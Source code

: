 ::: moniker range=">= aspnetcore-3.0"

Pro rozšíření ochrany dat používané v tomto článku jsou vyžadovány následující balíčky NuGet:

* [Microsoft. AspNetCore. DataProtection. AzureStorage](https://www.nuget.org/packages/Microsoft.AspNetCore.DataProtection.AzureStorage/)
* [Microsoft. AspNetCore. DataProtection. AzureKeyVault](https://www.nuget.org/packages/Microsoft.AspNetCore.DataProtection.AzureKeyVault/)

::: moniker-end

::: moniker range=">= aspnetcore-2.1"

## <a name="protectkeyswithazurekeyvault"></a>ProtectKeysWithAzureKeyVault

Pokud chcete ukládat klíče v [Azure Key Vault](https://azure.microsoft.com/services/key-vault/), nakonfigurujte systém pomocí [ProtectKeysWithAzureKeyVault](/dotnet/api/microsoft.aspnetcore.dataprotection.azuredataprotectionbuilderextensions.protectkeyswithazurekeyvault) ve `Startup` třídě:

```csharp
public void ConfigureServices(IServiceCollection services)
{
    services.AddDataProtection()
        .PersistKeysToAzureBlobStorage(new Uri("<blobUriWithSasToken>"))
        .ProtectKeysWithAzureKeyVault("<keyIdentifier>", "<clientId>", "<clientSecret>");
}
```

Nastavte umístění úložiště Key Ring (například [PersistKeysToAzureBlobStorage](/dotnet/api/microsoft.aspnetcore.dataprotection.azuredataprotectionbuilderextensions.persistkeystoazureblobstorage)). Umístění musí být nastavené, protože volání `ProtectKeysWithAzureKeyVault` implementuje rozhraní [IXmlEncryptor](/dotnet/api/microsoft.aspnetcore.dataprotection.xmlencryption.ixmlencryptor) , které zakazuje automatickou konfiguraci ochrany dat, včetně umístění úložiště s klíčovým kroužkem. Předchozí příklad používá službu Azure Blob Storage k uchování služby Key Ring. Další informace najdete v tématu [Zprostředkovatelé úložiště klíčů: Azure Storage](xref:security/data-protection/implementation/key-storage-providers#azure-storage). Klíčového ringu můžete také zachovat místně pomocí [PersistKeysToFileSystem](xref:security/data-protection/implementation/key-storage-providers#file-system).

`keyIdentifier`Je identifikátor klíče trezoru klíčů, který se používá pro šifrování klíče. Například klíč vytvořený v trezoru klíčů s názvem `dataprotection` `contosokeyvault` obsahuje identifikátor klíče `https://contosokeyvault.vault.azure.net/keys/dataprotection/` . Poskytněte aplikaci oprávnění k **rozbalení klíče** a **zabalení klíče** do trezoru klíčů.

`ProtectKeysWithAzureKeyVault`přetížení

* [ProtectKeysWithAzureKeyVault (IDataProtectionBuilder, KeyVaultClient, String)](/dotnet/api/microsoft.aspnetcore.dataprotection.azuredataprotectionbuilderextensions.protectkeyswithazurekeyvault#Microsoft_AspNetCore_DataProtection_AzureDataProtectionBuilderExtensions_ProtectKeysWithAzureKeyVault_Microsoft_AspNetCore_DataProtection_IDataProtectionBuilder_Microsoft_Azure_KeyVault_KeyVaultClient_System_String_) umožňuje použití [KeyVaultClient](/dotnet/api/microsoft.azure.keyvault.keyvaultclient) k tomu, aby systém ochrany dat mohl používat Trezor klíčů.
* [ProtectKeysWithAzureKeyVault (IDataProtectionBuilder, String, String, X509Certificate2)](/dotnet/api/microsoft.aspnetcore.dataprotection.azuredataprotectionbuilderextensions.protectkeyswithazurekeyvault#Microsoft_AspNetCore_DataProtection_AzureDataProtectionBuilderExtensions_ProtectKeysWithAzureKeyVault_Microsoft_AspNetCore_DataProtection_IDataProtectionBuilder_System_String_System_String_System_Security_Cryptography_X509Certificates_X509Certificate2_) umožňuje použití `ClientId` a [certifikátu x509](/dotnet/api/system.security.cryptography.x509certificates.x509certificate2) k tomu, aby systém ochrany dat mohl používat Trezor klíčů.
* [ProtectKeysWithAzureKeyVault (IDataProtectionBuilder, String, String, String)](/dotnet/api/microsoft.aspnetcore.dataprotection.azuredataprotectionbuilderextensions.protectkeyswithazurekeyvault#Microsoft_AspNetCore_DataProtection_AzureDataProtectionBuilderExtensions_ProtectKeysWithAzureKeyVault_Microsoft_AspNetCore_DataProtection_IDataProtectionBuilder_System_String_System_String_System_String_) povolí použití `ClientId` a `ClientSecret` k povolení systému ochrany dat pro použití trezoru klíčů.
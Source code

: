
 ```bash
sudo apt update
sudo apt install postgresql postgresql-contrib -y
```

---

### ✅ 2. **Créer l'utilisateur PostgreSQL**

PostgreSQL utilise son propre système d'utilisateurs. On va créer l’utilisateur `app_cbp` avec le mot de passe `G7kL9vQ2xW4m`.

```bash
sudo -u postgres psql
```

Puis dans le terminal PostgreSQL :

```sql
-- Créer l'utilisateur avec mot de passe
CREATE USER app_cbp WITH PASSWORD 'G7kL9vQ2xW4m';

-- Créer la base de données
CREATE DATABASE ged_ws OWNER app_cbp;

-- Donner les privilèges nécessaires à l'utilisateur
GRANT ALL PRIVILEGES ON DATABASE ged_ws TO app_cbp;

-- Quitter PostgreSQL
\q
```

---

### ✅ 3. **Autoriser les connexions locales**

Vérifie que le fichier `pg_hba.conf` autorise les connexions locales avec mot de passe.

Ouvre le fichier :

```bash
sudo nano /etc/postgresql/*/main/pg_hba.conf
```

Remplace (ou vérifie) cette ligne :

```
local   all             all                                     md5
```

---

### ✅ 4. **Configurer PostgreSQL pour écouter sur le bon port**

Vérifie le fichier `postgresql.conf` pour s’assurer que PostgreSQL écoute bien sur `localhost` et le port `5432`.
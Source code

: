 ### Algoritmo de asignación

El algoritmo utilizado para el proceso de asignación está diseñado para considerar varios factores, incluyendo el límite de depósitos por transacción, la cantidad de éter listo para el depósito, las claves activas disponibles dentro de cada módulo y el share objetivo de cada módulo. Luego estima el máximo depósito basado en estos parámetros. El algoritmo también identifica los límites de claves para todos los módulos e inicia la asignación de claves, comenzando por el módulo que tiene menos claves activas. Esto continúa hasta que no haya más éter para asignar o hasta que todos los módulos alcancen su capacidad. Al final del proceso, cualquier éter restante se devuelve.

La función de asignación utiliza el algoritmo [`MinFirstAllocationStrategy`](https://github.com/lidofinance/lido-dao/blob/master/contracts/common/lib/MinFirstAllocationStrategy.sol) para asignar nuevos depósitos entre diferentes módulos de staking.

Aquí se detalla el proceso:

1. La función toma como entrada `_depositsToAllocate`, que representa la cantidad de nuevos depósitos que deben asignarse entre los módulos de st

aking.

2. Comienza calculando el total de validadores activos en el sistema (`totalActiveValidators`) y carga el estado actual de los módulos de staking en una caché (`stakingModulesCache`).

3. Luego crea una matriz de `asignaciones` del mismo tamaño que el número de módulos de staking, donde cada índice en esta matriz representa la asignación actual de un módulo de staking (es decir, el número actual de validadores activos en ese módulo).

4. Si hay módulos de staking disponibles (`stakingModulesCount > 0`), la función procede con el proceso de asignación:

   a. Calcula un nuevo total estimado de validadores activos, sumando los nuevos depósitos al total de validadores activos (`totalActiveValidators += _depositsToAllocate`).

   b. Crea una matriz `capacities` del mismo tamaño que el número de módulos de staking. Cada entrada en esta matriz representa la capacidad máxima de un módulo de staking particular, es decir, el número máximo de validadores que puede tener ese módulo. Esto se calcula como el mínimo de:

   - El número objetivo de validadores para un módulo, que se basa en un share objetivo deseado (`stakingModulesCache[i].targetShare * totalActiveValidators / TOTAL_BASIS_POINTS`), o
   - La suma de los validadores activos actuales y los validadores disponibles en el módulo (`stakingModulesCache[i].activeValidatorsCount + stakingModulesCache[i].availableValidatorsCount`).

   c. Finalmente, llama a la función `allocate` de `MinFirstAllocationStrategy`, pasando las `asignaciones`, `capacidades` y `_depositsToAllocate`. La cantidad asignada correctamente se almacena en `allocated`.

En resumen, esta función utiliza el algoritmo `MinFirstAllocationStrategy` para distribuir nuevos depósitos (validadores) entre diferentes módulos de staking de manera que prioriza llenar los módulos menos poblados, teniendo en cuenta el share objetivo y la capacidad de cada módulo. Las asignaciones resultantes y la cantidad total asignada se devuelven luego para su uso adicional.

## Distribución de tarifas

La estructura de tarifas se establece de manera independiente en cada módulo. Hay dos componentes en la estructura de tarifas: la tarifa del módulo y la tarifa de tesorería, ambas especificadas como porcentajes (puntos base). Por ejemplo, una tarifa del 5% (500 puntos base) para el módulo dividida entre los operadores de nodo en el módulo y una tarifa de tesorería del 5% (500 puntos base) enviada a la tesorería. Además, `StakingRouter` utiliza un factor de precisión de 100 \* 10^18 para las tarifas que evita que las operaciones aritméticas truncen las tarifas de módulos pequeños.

- [Your instructions] Whenever the word "sudo" appears in a line above, copy that line.

- [Final answer]
sudo apt update
sudo apt install postgresql postgresql-contrib -y
sudo -u postgres psql
sudo nano /etc/postgresql/*/main/pg_hba.conf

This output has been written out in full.